Our heroine was a poor salarywoman who worked herself to the bone to earn money for her equally poor parents, scrimping and saving. Then she wakes up as Grace Saintsbury, the villainess from one of her favorite books. And what a villainess! Grace is obnoxious, spends money like water, and breaks up with lovers routinely. She’s bedridden as her most recent break-up caused her to be pushed off a balcony… and now she has her memories from Japan. Grace knows that in this world, there will be a war unless Zane, the grief-stricken son of a duke, ends up involved with Charlotte, the story’s heroine. The impetus for them getting together is Grace breaking up with him in a horrible way. She’s hardly the villainous type now. Also, she’s not even dating Zane yet. But we’ve gotta keep that plot on the rails!
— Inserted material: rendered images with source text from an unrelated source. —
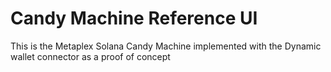 # Candy Machine Reference UI

This is the Metaplex Solana Candy Machine implemented with the Dynamic wallet connector as a proof of concept

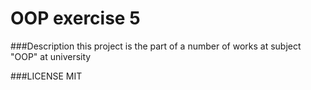 # OOP exercise 5

###Description
this project is the part of a number of works at subject "OOP" at university

###LICENSE
MIT 
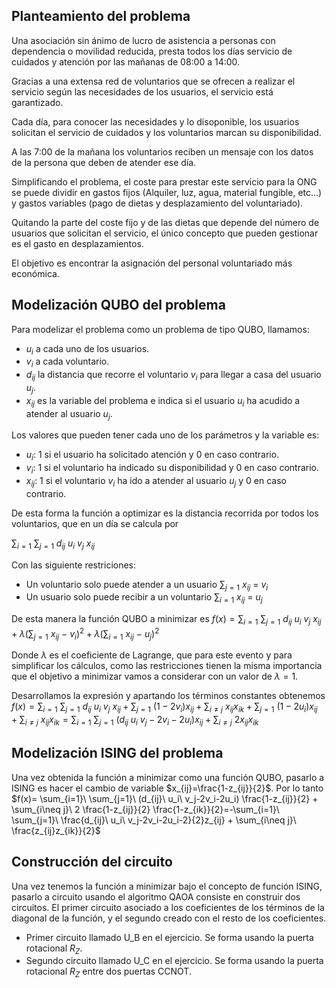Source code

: ## Planteamiento del problema

Una asociación sin ánimo de lucro de asistencia a personas con dependencia o movilidad reducida, presta todos los días servicio de cuidados y atención por las mañanas de 08:00 a 14:00.

Gracias a una extensa red de voluntarios que se ofrecen a realizar el servicio según las necesidades de los usuarios, el servicio está garantizado.

Cada día, para conocer las necesidades y lo disoponible, los usuarios solicitan el servicio de cuidados y los voluntarios marcan su disponibilidad.

A las 7:00 de la mañana los voluntarios reciben un mensaje con los datos de la persona que deben de atender ese día.

Simplificando el problema, el coste para prestar este servicio para la ONG se puede dividir en gastos fijos (Alquiler, luz, agua, material fungible, etc...) y gastos variables (pago de dietas y desplazamiento del voluntariado).

Quitando la parte del coste fijo y de las dietas que depende del número de usuarios que solicitan el servicio, el único concepto que pueden gestionar es el gasto en desplazamientos.

El objetivo es encontrar la asignación del personal voluntariado más económica.

## Modelización QUBO del problema
Para modelizar el problema como un problema de tipo QUBO, llamamos:
* $u_i$ a cada uno de los usuarios.
* $v_i$ a cada voluntario.
* $d_{ij}$ la distancia que recorre el voluntario $v_i$ para llegar a casa del usuario $u_j$.
* $x_{ij}$ es la variable del problema e indica si el usuario $u_i$ ha acudido a atender al usuario $u_j$.

Los valores que pueden tener cada uno de los parámetros y la variable es:
* $u_i$: 1 si el usuario ha solicitado atención y 0 en caso contrario.
* $v_i$: 1 si el voluntario ha indicado su disponibilidad y 0 en caso contrario.
* $x_{ij}$: 1 si el voluntario $v_i$ ha ido a atender al usuario $u_j$ y 0 en caso contrario.

De esta forma la función a optimizar es la distancia recorrida por todos los voluntarios, que en un día se calcula por

$\sum_{i=1}\ \sum_{j=1}\ d_{ij}\ u_i\ v_j\ x_{ij}$

Con las siguiente restriciones:
* Un voluntario solo puede atender a un usuario
  $\sum_{j=1}\ x_{ij}\ =\ v_i$
* Un usuario solo puede recibir a un voluntario
  $\sum_{i=1}\ x_{ij}\ =\ u_j$

De esta manera la función QUBO a minimizar es
$f(x)= \sum_{i=1}\ \sum_{j=1}\ d_{ij}\ u_i\ v_j\ x_{ij} + \lambda (\sum_{j=1}\ x_{ij}\ -\ v_i)^2 + \lambda (\sum_{i=1}\ x_{ij}\ -\ u_j)^2$

Donde $\lambda$ es el coeficiente de Lagrange, que para este evento y para simplificar los cálculos, como las restricciones tienen la misma importancia que el objetivo a minimizar vamos a considerar con un valor de $\lambda = 1$.

Desarrollamos la expresión y apartando los términos constantes obtenemos
$f(x)= \sum_{i=1}\ \sum_{j=1}\ d_{ij}\ u_i\ v_j\ x_{ij} + \sum_{j=1}\ (1-2v_i) x_{ij} + \sum_{i\neq j}\ x_{ij} x_{ik} + \sum_{j=1}\ (1-2u_i) x_{ij} + \sum_{i\neq j}\ x_{ij} x_{ik}=\sum_{i=1}\ \sum_{j=1}\ (d_{ij}\ u_i\ v_j-2v_i-2u_i) x_{ij} + \sum_{i\neq j}\ 2x_{ij} x_{ik}$

## Modelización ISING del problema
Una vez obtenida la función a minimizar como una función QUBO, pasarlo a ISING es hacer el cambio de variable $x_{ij}=\frac{1-z_{ij}}{2}$. Por lo tanto
$f(x)= \sum_{i=1}\ \sum_{j=1}\ (d_{ij}\ u_i\ v_j-2v_i-2u_i) \frac{1-z_{ij}}{2} + \sum_{i\neq j}\ 2 \frac{1-z_{ij}}{2} \frac{1-z_{ik}}{2}=-\sum_{i=1}\ \sum_{j=1}\  \frac{d_{ij}\ u_i\ v_j-2v_i-2u_i-2}{2}z_{ij} + \sum_{i\neq j}\  \frac{z_{ij}z_{ik}}{2}$

## Construcción del circuito
Una vez tenemos la función a minimizar bajo el concepto de función ISING, pasarlo a circuito usando el algoritmo QAOA consiste en construir dos circuitos. El primer circuito asociado a los coeficientes de los términos de la diagonal de la función, y el segundo creado con el resto de los coeficientes.

* Primer circuito llamado U_B en el ejercicio. Se forma usando la puerta rotacional $R_Z$.
* Segundo circuito llamado U_C en el ejercicio. Se forma usando la puerta rotacional $R_Z$ entre dos puertas CCNOT.

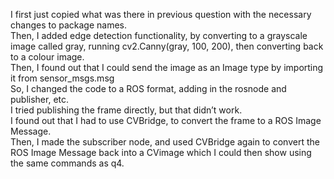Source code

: I first just copied what was there in previous question with the necessary changes to package names.\
Then, I added edge detection functionality, by converting to a grayscale image called gray, running cv2.Canny(gray, 100, 200), then converting back to a colour image.\
Then, I found out that I could send the image as an Image type by importing it from sensor_msgs.msg \
So, I changed the code to a ROS format, adding in the rosnode and publisher, etc.\
I tried publishing the frame directly, but that didn’t work.\
I found out that I had to use CVBridge, to convert the frame to a ROS Image Message.\
Then, I made the subscriber node, and used CVBridge again to convert the ROS Image Message back into a CVimage which I could then show using the same commands as q4.
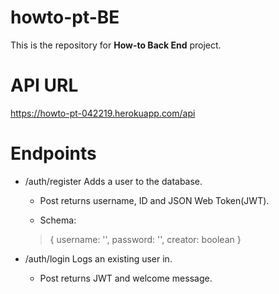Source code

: # howto-pt-BE

This is the repository for **How-to Back End** project.

# API URL
https://howto-pt-042219.herokuapp.com/api

# Endpoints
 - /auth/register
    Adds a user to the database. 
     - Post returns username, ID and JSON Web Token(JWT).

     - Schema:
     > { username: '',
     >   password: '',
     >   creator: boolean }
 
 - /auth/login
    Logs an existing user in.  
     - Post returns JWT and welcome message.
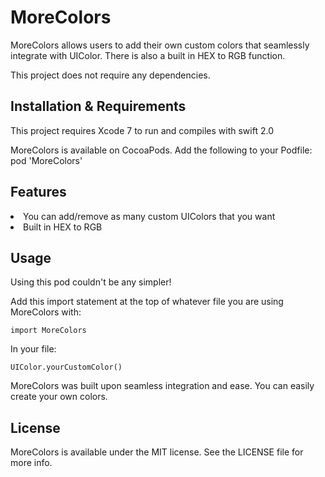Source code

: # MoreColors
MoreColors allows users to add their own custom colors that seamlessly integrate with UIColor. There is also a built in HEX to RGB function.

This project does not require any dependencies.

<h2> Installation & Requirements </h2>
This project requires Xcode 7 to run and compiles with swift 2.0

MoreColors is available on CocoaPods. Add the following to your Podfile:
    pod 'MoreColors'

<h2> Features </h2>
<li> You can add/remove as many custom UIColors that you want </li>
<li> Built in HEX to RGB </li>

<h2> Usage </h2>
Using this pod couldn't be any simpler!

Add this import statement at the top of whatever file you are using MoreColors with:

    import MoreColors
In your file:

    UIColor.yourCustomColor()
MoreColors was built upon seamless integration and ease. You can easily create your own colors.

<h2> License </h2>
MoreColors is available under the MIT license. See the LICENSE file for more info.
There’s a rather pointless prologue set, presumably, after this first book ends, that shows us that we’re meant to think of this as a comedy. It might be there because while the bulk of this book mostly consists of Grace being really nice and sweet to everyone with the occasional “wait, I have to be arrogant” sidestep, there are a few very grim scenes as the actual novel tries to exert its plot. The reason the grief-stricken duke’s son has grief is the horrible murder of his younger sister… who Grace realizes is going to be murdered THAT NIGHT, and whom she only just manages to rescue. (When asked why she rescued a woman she’s never met from a psycho with a sword, we get Grace eating weeds out of pure desperation). Towards the end of the book we get a child slavery ring as well, which it is implied would have happened if Grace had not suddenly become a philanthropist who wants to start a soup kitchen. It’s still MOSTLY a comedy, but the pull from darkness is what makes it interesting.

This has a second book, which presumably will continue to have Grace run from her increasingly infatuated boyfriend. I hope it keeps the dark stuff as well.